Aber die Spitze ist dermaßen dominierend perfekt dass ich an einen perfekten STICHEL denken möchte
Die Hoffnung trübt das Urteil, aber sie stärkt die Ausdauer.

Silex

Die Hoffnung trübt das Urteil, aber sie stärkt die Ausdauer.

Der Wikinger

Hallo Silex  :-)

Ich weiss ich habe es früher erwähnt, aber noch einmal:

Wenn ich unsere Archäologen richtig verstehe, sollte man bei den Sticheln, nur bei den Mittelsticheln eigentlich auf die Spitze fokusieren. Sonst ist es die markante "steilscharfe" Kante, die das eigentliche Arbeitsgebiet ist.
Dieses Gebiet erweisst oft kleine Absprengungen wegen harter Belastung.
Das gerät Funktionert wie eine Art Hebel, die hervorragend ist, wenn man z.B. in Knochen oder Geweih arbeiten will.


Silex

Danke für Deine Ausdauer , agersoe , und für Deine Antwort. Die Frage  nach der Arbeitsweise  der steinzeitlichen Stichel beschäftigt mich schon seit geraumer Zeit.  Du hast  mir ja  in einer früheren Antwort schon mal erklärt  wie exzellent diese Dinger in Geweih und Bein arbeiten.
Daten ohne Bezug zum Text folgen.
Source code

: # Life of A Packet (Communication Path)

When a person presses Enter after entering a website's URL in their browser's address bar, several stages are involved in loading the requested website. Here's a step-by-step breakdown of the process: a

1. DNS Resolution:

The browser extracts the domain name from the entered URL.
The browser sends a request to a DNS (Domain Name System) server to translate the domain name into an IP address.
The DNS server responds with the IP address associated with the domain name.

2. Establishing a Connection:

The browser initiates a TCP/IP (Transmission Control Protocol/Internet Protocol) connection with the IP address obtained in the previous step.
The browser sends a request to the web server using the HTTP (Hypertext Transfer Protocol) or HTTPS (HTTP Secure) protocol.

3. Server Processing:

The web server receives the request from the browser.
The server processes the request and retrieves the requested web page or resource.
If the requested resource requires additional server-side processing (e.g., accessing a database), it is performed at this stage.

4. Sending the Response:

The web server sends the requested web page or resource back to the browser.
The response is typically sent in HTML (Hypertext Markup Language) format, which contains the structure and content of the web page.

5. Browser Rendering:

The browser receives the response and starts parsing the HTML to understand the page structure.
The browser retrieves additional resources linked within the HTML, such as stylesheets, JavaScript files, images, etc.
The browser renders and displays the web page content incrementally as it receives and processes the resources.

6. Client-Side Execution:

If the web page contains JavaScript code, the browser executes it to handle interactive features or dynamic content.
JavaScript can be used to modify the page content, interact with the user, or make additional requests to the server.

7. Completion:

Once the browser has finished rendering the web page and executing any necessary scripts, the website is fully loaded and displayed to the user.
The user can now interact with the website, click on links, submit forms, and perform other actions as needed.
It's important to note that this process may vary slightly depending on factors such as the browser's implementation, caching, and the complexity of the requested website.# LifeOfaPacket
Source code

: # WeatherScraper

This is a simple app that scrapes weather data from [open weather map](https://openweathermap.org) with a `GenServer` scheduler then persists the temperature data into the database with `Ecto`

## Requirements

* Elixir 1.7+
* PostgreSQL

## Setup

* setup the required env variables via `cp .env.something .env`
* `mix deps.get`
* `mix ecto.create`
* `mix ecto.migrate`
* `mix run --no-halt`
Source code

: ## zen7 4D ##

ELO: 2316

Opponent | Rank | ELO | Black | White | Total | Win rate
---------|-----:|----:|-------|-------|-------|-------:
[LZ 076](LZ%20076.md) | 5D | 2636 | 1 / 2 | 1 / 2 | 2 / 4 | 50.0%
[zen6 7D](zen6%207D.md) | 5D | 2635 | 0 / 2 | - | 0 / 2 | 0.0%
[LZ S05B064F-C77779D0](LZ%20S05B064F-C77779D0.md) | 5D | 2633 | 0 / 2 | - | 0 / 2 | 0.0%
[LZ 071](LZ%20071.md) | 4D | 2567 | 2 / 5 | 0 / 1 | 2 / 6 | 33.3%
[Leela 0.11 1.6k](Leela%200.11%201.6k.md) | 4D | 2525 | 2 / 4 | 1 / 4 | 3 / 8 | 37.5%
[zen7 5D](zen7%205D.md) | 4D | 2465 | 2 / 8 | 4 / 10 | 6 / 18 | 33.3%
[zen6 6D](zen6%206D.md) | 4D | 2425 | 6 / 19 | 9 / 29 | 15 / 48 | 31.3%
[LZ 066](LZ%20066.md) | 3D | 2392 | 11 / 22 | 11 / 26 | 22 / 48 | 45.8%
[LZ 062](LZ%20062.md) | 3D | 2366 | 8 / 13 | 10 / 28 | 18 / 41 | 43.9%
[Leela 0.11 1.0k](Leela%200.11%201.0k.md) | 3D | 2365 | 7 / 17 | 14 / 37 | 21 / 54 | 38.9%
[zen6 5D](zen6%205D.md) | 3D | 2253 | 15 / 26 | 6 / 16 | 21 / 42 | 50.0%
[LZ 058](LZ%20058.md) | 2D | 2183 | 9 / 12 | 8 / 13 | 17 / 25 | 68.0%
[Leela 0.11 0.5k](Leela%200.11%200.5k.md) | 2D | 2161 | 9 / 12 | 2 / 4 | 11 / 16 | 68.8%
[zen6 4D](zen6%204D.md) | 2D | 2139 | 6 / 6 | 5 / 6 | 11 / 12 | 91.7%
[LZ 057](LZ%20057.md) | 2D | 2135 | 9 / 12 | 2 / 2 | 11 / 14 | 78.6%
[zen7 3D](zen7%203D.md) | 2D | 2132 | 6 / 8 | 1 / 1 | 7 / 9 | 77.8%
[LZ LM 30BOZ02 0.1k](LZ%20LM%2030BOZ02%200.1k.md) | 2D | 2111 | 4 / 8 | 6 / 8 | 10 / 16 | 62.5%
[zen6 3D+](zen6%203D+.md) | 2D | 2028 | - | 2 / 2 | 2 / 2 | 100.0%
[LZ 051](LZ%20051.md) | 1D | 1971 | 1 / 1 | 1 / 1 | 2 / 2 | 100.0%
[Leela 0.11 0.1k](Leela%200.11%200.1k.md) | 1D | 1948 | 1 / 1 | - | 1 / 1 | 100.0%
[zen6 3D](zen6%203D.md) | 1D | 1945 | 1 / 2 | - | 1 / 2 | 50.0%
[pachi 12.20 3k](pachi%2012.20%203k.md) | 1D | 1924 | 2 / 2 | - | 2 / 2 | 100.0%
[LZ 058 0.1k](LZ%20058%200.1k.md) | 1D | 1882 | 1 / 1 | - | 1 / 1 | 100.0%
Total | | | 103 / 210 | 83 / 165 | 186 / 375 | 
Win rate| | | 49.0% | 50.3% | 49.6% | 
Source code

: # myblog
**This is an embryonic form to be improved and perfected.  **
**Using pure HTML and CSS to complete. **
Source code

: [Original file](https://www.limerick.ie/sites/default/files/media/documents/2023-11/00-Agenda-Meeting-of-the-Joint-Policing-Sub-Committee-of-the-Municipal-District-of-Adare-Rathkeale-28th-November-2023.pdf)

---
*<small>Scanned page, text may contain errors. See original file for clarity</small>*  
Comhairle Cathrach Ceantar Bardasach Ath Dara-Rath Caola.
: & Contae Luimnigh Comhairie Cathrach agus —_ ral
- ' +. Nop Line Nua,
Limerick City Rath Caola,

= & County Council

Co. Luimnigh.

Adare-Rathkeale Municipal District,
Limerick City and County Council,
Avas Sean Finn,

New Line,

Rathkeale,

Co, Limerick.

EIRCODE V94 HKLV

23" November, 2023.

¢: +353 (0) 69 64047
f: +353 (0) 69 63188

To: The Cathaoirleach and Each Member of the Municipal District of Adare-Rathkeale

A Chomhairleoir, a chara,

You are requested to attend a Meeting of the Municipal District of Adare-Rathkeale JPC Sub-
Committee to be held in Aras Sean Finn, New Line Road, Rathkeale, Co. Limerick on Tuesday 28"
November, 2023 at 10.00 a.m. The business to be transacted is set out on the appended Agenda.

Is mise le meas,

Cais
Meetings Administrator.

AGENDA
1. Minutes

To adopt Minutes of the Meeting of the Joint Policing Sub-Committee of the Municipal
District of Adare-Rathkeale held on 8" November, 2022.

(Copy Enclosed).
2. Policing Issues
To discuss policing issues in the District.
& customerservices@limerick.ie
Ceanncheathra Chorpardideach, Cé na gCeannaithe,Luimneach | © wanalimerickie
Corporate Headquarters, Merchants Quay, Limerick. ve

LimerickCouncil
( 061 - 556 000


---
Aber keiner meiner Archäologen  konnte mir bisher erklären wie und ob das überhaupt so war.  Auch habe ich bei der schnellen Durchsicht  "meiner anerkannten" Stichel an den Stichelabschlagsbahnen keinerlei Hebelauswirkungsabsplitterungen feststellen können
(auch nicht an der anderen Lateralseite).  Ich bin in der archäologischen Praxis ein Dilettant und habe leider keine Erfahrung  im Steineschlagen aber mir scheint eine schiebende, spanabhebende Wirkung (siehe Kupferstich) wahrscheinlich und die zahlreichen Stichel an Endretusche könnten doch ein Hinweis darauf sein , dass die Endretusche eine Präparation für den nächsten, nachschärfenden Abschlag
darstellen  könnten. Eine beiläufige Nutzung als Kratzerkante im fraglichen Arbeitsprozess könnte zudem als sekundärer  Zusatznutzen
gefragt gewesen sein. Stichel an gegenüberliegendem Kratzer sind auch nicht so selten bei uns
Vielleicht hast Du auch eine weniger spekulative, fundiertere Quelle für die Anwendung des Stichels. Seltsam scheint mir auch dass diese Geräte  ,auch  in meinem Fundgebiet, lediglich auf endpaläolithischen Lokalitäten anzutreffen sind- obwohl im Meso- und Neolithikum bestimmt - oder sogar noch mehr- Geweih- und Knochenartefakte angefertigt wurden.
Wie gesagt ich bin froh über jede Auskunft, denn  die Experten bei uns  haben keine Ahnung.....Auffallend ist dass diese "Fraglichen" -bei uns-heute immer noch sehr scharf und spitz sind -also quasi nie Abnutzungsspuren aufweisen und in vielen Fällen eine konkave Spitzenzurichtung aufweisen- also eine Art Minidoppelspitze.  Wenn Du was Erhellendes über Stichel hast dann rüber zu uns und mir..

Oh sticheln macht müde
Gute Nacht agersoe
Edi
Die Hoffnung trübt das Urteil, aber sie stärkt die Ausdauer.

Der Wikinger

Hallo Silex

............dass die Endretusche eine Präparation für den nächsten, nachschärfenden Abschlag
darstellen  könnten.

Ich habe es so verstanden, dass die Retusche tatsächlich zum Anfang der Produktion gemacht wird, um den Stichelabschlag genau machen und steuern zu können.
Man kann nähmlich nicht auf eine scharfe Kante einen solchen quergehenden Abschlag machen, da muss schon eine Art Schlagplateau da sein, deshalb die Retusche.
Werde mal versuchen eine Illustration davon zu finden.



Silex

agersoe:"Ich habe es so verstanden, dass die Retusche tatsächlich zum Anfang der Produktion gemacht wird, um den Stichelabschlag genau machen und steuern zu können.
Man kann nähmlich nicht auf eine scharfe Kante einen solchen quergehenden Abschlag machen, da muss schon eine Art Schlagplateau da sein, deshalb die Retusche."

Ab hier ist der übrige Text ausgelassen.